Goal of the exercise
The full set of entries is to be returned word for word.

Source data
○ ○ ○ ○ ○ ○ ○

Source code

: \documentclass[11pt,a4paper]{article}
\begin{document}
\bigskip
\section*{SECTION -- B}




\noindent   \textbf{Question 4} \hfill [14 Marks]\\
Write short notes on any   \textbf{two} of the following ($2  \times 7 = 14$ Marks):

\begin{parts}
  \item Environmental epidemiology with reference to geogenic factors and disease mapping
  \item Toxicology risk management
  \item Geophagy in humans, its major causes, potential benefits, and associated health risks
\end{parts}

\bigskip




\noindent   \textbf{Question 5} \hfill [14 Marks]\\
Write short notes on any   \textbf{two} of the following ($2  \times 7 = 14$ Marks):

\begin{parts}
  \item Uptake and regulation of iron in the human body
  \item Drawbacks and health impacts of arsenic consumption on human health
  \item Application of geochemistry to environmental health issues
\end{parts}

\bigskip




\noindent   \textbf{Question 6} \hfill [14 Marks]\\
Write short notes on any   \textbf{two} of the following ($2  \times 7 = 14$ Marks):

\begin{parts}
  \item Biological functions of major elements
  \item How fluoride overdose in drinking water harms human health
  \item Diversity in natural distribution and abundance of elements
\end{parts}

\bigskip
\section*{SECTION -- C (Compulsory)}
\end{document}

○ ○ ○ ○ ○ ○ ○

Answer
Source code

: \documentclass[11pt,a4paper]{article}
\begin{document}
\bigskip
\section*{SECTION -- B}




\noindent   \textbf{Question 4} \hfill [14 Marks]\\
Write short notes on any   \textbf{two} of the following ($2  \times 7 = 14$ Marks):

\begin{parts}
  \item Environmental epidemiology with reference to geogenic factors and disease mapping
  \item Toxicology risk management
  \item Geophagy in humans, its major causes, potential benefits, and associated health risks
\end{parts}

\bigskip




\noindent   \textbf{Question 5} \hfill [14 Marks]\\
Write short notes on any   \textbf{two} of the following ($2  \times 7 = 14$ Marks):

\begin{parts}
  \item Uptake and regulation of iron in the human body
  \item Drawbacks and health impacts of arsenic consumption on human health
  \item Application of geochemistry to environmental health issues
\end{parts}

\bigskip




\noindent   \textbf{Question 6} \hfill [14 Marks]\\
Write short notes on any   \textbf{two} of the following ($2  \times 7 = 14$ Marks):

\begin{parts}
  \item Biological functions of major elements
  \item How fluoride overdose in drinking water harms human health
  \item Diversity in natural distribution and abundance of elements
\end{parts}

\bigskip
\section*{SECTION -- C (Compulsory)}
\end{document}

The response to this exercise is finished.